Required work:
Go over the data below and say how many lines hold the word "shields". Only the number is needed.

[Given information — start]

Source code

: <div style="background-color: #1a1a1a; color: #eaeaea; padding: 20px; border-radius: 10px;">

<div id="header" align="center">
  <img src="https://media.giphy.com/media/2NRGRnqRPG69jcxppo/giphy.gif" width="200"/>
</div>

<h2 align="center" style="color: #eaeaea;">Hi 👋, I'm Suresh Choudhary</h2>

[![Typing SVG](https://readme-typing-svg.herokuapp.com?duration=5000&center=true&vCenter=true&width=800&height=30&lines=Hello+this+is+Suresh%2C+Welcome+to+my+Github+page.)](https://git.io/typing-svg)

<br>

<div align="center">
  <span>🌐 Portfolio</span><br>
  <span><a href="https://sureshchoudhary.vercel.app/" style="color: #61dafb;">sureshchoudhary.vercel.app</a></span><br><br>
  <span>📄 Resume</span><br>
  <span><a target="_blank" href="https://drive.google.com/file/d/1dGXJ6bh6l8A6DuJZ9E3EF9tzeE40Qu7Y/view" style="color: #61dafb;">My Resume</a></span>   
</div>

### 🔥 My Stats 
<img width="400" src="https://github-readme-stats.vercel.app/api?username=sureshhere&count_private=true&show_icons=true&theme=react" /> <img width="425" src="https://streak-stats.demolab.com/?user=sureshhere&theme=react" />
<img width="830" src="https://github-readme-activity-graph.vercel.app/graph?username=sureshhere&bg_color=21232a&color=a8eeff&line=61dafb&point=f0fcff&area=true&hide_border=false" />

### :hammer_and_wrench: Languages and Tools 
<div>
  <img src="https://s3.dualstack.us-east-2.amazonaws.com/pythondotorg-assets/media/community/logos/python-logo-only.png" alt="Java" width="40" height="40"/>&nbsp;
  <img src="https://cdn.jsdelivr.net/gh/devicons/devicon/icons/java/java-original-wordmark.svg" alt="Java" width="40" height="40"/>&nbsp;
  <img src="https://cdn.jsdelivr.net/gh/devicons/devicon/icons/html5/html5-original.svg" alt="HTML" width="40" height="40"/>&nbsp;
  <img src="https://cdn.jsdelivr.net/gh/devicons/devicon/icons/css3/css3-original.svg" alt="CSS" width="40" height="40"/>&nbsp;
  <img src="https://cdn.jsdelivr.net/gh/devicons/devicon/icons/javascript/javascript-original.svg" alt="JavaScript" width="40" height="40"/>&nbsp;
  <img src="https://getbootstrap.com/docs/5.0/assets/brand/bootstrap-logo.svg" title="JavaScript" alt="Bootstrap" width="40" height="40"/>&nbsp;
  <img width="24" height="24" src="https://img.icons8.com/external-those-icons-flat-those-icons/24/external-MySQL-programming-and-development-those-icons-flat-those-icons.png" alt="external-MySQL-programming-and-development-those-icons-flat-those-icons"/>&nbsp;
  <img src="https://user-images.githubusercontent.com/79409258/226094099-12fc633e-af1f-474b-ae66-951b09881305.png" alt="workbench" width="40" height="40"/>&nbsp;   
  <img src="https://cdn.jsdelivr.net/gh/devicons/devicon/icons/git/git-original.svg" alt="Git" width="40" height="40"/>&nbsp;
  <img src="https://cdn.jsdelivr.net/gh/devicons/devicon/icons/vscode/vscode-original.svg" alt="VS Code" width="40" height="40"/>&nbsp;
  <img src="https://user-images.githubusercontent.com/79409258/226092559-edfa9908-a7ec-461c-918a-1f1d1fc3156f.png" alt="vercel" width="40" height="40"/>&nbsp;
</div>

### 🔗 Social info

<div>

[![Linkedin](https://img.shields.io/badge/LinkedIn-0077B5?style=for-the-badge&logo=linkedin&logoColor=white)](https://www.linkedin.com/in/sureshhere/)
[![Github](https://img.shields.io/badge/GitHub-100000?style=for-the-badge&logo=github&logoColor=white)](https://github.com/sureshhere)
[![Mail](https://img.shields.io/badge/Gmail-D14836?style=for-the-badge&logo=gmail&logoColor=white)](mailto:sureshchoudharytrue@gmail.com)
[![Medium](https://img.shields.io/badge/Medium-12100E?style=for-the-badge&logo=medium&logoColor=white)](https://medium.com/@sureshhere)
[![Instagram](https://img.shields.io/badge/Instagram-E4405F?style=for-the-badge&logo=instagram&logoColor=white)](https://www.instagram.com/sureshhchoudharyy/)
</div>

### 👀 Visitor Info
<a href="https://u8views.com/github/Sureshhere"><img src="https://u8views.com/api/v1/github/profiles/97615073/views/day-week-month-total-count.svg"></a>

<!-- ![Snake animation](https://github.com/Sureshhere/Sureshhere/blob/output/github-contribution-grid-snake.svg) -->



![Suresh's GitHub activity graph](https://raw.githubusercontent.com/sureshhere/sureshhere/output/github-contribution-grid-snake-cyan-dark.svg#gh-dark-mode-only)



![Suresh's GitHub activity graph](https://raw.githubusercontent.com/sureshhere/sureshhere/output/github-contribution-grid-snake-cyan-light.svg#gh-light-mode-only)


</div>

[Given information — finish]

Solution for this task:
5